Eine Ausstellung mit großen Gesten

Der amerikanische Künstler Golan Levin (l.) verwandelt it seinem interaktiven Softwaresystem Hände auf teilweise unheimliche Art. Auch Prof. Dr. Ellen Fricke von der TU Chemnitz zeigt sich begeistert. Foto: Cindy Haase

Chemnitz. Gesten drücken manchmal mehr aus als tausend Worte. Wie dieser wichtige Teil der Kommunikation nicht nur das Miteinander der Menschen beeinflusst sondern auch in einer zunehmend technisierten Welt unseren Umgang mit Gegenständen wie Autos, Computern oder Haushaltsgeräten bestimmt, ist Gegenstand einer neuen Sonderausstellung im Sächsischen Industriemuseum in Chemnitz. Am heutigen Abend wird die Schau unter dem Titel “Gesten – gestern, heute, übermorgen” eröffnet und kann ab morgen öffentlich bestaunt werden.

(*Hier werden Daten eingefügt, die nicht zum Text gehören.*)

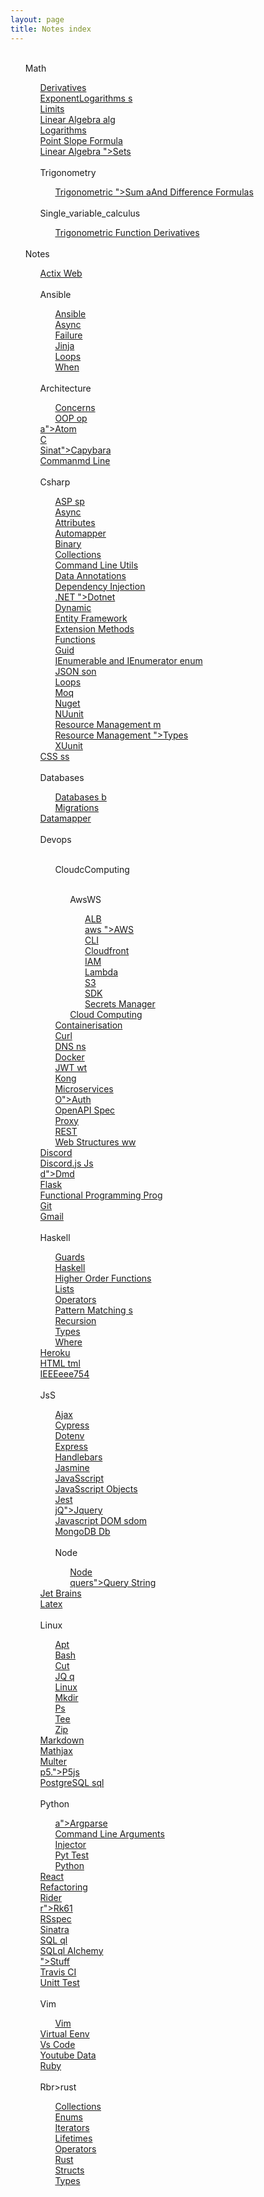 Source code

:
 ```yaml
---
layout: page
title: Notes index
---
```

<ul><br><l>Math</l><ul><l><a href='"/math/Derivatives'">Derivatives
</a></l><br><l><a href='"/math/Exponents'">ExponentLogarithms
s</a></l><br><l><a href='"/math/Limits'">Limits
</a></l><br><l><a href='"/math/Linalg'">Linear Algebra
alg</a></l><br><l><a href='"/math/Logarithms'">Logarithms
</a></l><br><l><a href='"/math/PointSlope'">Point Slope Formula
</a></l><br><l><a href='"/math/Sets'>Linear Algebra
">Sets</a></l><br><br><l>Trigonometry</l><ul><l><a href='"/math/Trigonometry/SumAndDifference'>Trigonometric ">Sum aAnd Difference Formulas
</a></l><br></ul><br><l>Single_variable_calculus</l><ul><l><a href='/math/single_variable_calculus/trig_function_derivatives'>Trigonometric Function Derivatives
</a></l><br></ul></ul><br><l>Notes</l><ul><l><a href='"/note/Actix'">Actix Web
</a></l><br><br><l>Ansible</l><ul><l><a href='"/note/Ansible/Ansible'">Ansible
</a></l><br><l><a href='"/note/Ansible/Async'">Async
</a></l><br><l><a href='"/note/Ansible/Failure'">Failure
</a></l><br><l><a href='"/note/Ansible/Jinja'">Jinja
</a></l><br><l><a href='"/note/Ansible/Loops'">Loops
</a></l><br><l><a href='"/note/Ansible/When'">When
</a></l><br></ul><br><l>Architecture</l><ul><l><a href='"/note/Architecture/Concerns'">Concerns
</a></l><br><l><a href='"/note/Architecture/Oop'">OOP
op</a></l><br></ul><l><a href='"/note/Atom'>a">Atom
</a></l><br><l><a href='"/note/C'">C
</a></l><br><l><a href='"/note/Capybara'>Sinat">Capybara
</a></l><br><l><a href='"/note/CmdLine'">Commanmd Line
</a></l><br><br><l>Csharp</l><ul><l><a href='"/note/Csharp/Asp'">ASP
sp</a></l><br><l><a href='"/note/Csharp/Async'">Async
</a></l><br><l><a href='"/note/Csharp/Attributes'">Attributes
</a></l><br><l><a href='"/note/Csharp/Automapper'">Automapper
</a></l><br><l><a href='"/note/Csharp/Binary'">Binary
</a></l><br><l><a href='"/note/Csharp/Collections'">Collections
</a></l><br><l><a href='"/note/Csharp/CommandLineUtils'">Command Line Utils
</a></l><br><l><a href='"/note/Csharp/DataAnnotations'">Data Annotations
</a></l><br><l><a href='"/note/Csharp/DependencyInjection'">Dependency Injection
</a></l><br><l><a href='"/note/Csharp/Dotnet'>.NET
">Dotnet</a></l><br><l><a href='"/note/Csharp/Dynamic'">Dynamic
</a></l><br><l><a href='"/note/Csharp/EntityFramework'">Entity Framework
</a></l><br><l><a href='"/note/Csharp/ExtensionMethods'">Extension Methods
</a></l><br><l><a href='"/note/Csharp/Functions'">Functions
</a></l><br><l><a href='"/note/Csharp/Guid'">Guid
</a></l><br><l><a href='"/note/Csharp/Ienum'">IEnumerable and IEnumerator
enum</a></l><br><l><a href='"/note/Csharp/Json'">JSON
son</a></l><br><l><a href='"/note/Csharp/Loops'">Loops
</a></l><br><l><a href='"/note/Csharp/Moq'">Moq
</a></l><br><l><a href='"/note/Csharp/Nuget'">Nuget
</a></l><br><l><a href='"/note/Csharp/Nunit'">NUunit
</a></l><br><l><a href='"/note/Csharp/Rm'">Resource Management
m</a></l><br><l><a href='"/note/Csharp/Types'>Resource Management
">Types</a></l><br><l><a href='"/note/Csharp/Xunit'">XUunit
</a></l><br></ul><l><a href='"/note/Css'">CSS
ss</a></l><br><br><l>Databases</l><ul><l><a href='"/note/Databases/Db'">Databases
b</a></l><br><l><a href='"/note/Databases/Migrations'">Migrations
</a></l><br></ul><l><a href='"/note/Datamapper'">Datamapper
</a></l><br><br><l>Devops</l><ul><br><l>CloudcComputing</l><ul><br><l>AwsWS</l><ul><l><a href='"/note/Devops/CloudComputing/AWS/ALB'">ALB
</a></l><br><l><a href='"/note/Devops/CloudComputing/AWS/AWS'>aws
">AWS</a></l><br><l><a href='"/note/Devops/CloudComputing/AWS/CLI'">CLI
</a></l><br><l><a href='"/note/Devops/CloudComputing/AWS/Cloudfront'">Cloudfront
</a></l><br><l><a href='"/note/Devops/CloudComputing/AWS/IAM'">IAM
</a></l><br><l><a href='"/note/Devops/CloudComputing/AWS/Lambda'">Lambda
</a></l><br><l><a href='"/note/Devops/CloudComputing/AWS/S3'">S3
</a></l><br><l><a href='"/note/Devops/CloudComputing/AWS/SDK'">SDK
</a></l><br><l><a href='"/note/Devops/CloudComputing/AWS/SecretsManager'">Secrets Manager
</a></l><br></ul><l><a href='"/note/Devops/CloudComputing/CloudComputing'">Cloud Computing
</a></l><br></ul><l><a href='"/note/Devops/Containerisation'">Containerisation
</a></l><br><l><a href='"/note/Devops/Curl'">Curl
</a></l><br><l><a href='"/note/Devops/Dns'">DNS
ns</a></l><br><l><a href='"/note/Devops/Docker'">Docker
</a></l><br><l><a href='"/note/Devops/Jwt'">JWT
wt</a></l><br><l><a href='"/note/Devops/Kong'">Kong
</a></l><br><l><a href='"/note/Devops/Microservices'">Microservices
</a></l><br><l><a href='"/note/Devops/OAuth'>O">Auth
</a></l><br><l><a href='"/note/Devops/OpenAPISpec'">OpenAPI Spec
</a></l><br><l><a href='"/note/Devops/Proxy'">Proxy
</a></l><br><l><a href='"/note/Devops/REST'">REST
</a></l><br><l><a href='"/note/Devops/Www'">Web Structures
ww</a></l><br></ul><l><a href='"/note/Discord'">Discord
</a></l><br><l><a href='"/note/DiscordJs'">Discord.js
 Js</a></l><br><l><a href='"/note/Dmd'>d">Dmd
</a></l><br><l><a href='"/note/Flask'">Flask
</a></l><br><l><a href='"/note/FuncProg'">Functional Programming
 Prog</a></l><br><l><a href='"/note/Git'">Git
</a></l><br><l><a href='"/note/Gmail'">Gmail
</a></l><br><br><l>Haskell</l><ul><l><a href='"/note/Haskell/Guards'">Guards
</a></l><br><l><a href='"/note/Haskell/Haskell'">Haskell
</a></l><br><l><a href='"/note/Haskell/HigherOrderFunctions'">Higher Order Functions
</a></l><br><l><a href='"/note/Haskell/Lists'">Lists
</a></l><br><l><a href='"/note/Haskell/Operators'">Operators
</a></l><br><l><a href='"/note/Haskell/Patterns'">Pattern Matching
s</a></l><br><l><a href='"/note/Haskell/Recursion'">Recursion
</a></l><br><l><a href='"/note/Haskell/Types'">Types
</a></l><br><l><a href='"/note/Haskell/Where'">Where
</a></l><br></ul><l><a href='"/note/Heroku'">Heroku
</a></l><br><l><a href='"/note/Html'">HTML
tml</a></l><br><l><a href='"/note/Ieee754'">IEEEeee754
</a></l><br><br><l>JsS</l><ul><l><a href='"/note/JS/Ajax'">Ajax
</a></l><br><l><a href='"/note/JS/Cypress'">Cypress
</a></l><br><l><a href='"/note/JS/Dotenv'">Dotenv
</a></l><br><l><a href='"/note/JS/Express'">Express
</a></l><br><l><a href='"/note/JS/Handlebars'">Handlebars
</a></l><br><l><a href='"/note/JS/Jasmine'">Jasmine
</a></l><br><l><a href='"/note/JS/Javascript'">JavaSscript
</a></l><br><l><a href='"/note/JS/JavascriptObjects'">JavaSscript Objects
</a></l><br><l><a href='"/note/JS/Jest'">Jest
</a></l><br><l><a href='"/note/JS/Jquery'>jQ">Jquery
</a></l><br><l><a href='"/note/JS/Jsdom'">Javascript DOM
sdom</a></l><br><l><a href='"/note/JS/MongoDb'">MongoDB
 Db</a></l><br><br><l>Node</l><ul><l><a href='"/note/JS/Node/Node'">Node
</a></l><br><l><a href='"/note/JS/Node/QueryString'>quers">Query String
</a></l><br></ul></ul><l><a href='"/note/JetBrains'">Jet Brains
</a></l><br><l><a href='"/note/Latex'">Latex
</a></l><br><br><l>Linux</l><ul><l><a href='"/note/Linux/Apt'">Apt
</a></l><br><l><a href='"/note/Linux/Bash'">Bash
</a></l><br><l><a href='"/note/Linux/Cut'">Cut
</a></l><br><l><a href='"/note/Linux/Jq'">JQ
q</a></l><br><l><a href='"/note/Linux/Linux'">Linux 
</a></l><br><l><a href='"/note/Linux/Mkdir'">Mkdir
</a></l><br><l><a href='"/note/Linux/Ps'">Ps
</a></l><br><l><a href='"/note/Linux/Tee'">Tee
</a></l><br><l><a href='"/note/Linux/Zip'">Zip
</a></l><br></ul><l><a href='"/note/Markdown'">Markdown
</a></l><br><l><a href='"/note/Mathjax'">Mathjax
</a></l><br><l><a href='"/note/Multer'">Multer
</a></l><br><l><a href='"/note/P5js'>p5.">P5js
</a></l><br><l><a href='"/note/Psql'">PostgreSQL
sql</a></l><br><br><l>Python</l><ul><l><a href='"/note/Python/Argparse'>a">Argparse
</a></l><br><l><a href='"/note/Python/CommandLineArguments'">Command Line Arguments
</a></l><br><l><a href='"/note/Python/Injector'">Injector
</a></l><br><l><a href='"/note/Python/PyTest'">Pyt Test
</a></l><br><l><a href='"/note/Python/Python'">Python
</a></l><br></ul><l><a href='"/note/React'">React
</a></l><br><l><a href='"/note/Refactoring'">Refactoring
</a></l><br><l><a href='"/note/Rider'">Rider
</a></l><br><l><a href='"/note/Rk61'>r">Rk61
</a></l><br><l><a href='"/note/Rspec'">RSspec
</a></l><br><l><a href='"/note/Ruby">Ruby</a></l><br><l><a href='"/note/Sinatra'">Sinatra
</a></l><br><l><a href='"/note/Sql'">SQL
ql</a></l><br><l><a href='"/note/SqlAlchemy'">SQLql Alchemy
</a></l><br><l><a href='"/note/Stuff'>">Stuff</a></l><br><l><a href='"/note/Travis'">Travis CI
</a></l><br><l><a href='"/note/UnitTest'">Unitt Test
</a></l><br><br><l>Vim</l><ul><l><a href='"/note/Vim/Vim'">Vim
</a></l><br></ul><l><a href='"/note/Virtualenv'">Virtual Eenv
</a></l><br><l><a href='"/note/VsCode'">Vs Code
</a></l><br><l><a href='"/note/YoutubeData'">Youtube Data
</a></l><br><l><a href='/note/ruby'>Ruby
</a></l><br><br><l>Rbr><l>rust</l><ul><l><a href='"/note/rust/Collections'">Collections
</a></l><br><l><a href='"/note/rust/Enums'">Enums
</a></l><br><l><a href='"/note/rust/Iterators'">Iterators
</a></l><br><l><a href='"/note/rust/Lifetimes'">Lifetimes
</a></l><br><l><a href='"/note/rust/Operators'">Operators
</a></l><br><l><a href='"/note/rust/Rust'">Rust
</a></l><br><l><a href='"/note/rust/Structs'">Structs
</a></l><br><l><a href='"/note/rust/Types'">Types
</a></l><br></ul></ul></ul>
<!--stackedit_data:
eyJoaXN0b3J5IjpbLTUyNDEzMjcyXX0=
-->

Mariane Eisl vom Ars Electronica Futurelab aus Linz lässt virtuell ein Gefäß aus Ton entstehen.

Eine wissenschaftlich-künstlerische Kooperation der Technischen Universität Chemnitz, des Sächsischen Industriemuseums und des Ars Electronica Futurelab in Linz lässt den Besucher Hände und die Sprache der Dinge auf 600 Quadratmeter in einer bundesweit einzigartigen Ausstellung im kulturellen und technologischen Wandel erleben. Das Besondere an der Ausstellung ist vor allem ihre Interaktivität, die auch die jüngsten Besucher begeistern dürfte.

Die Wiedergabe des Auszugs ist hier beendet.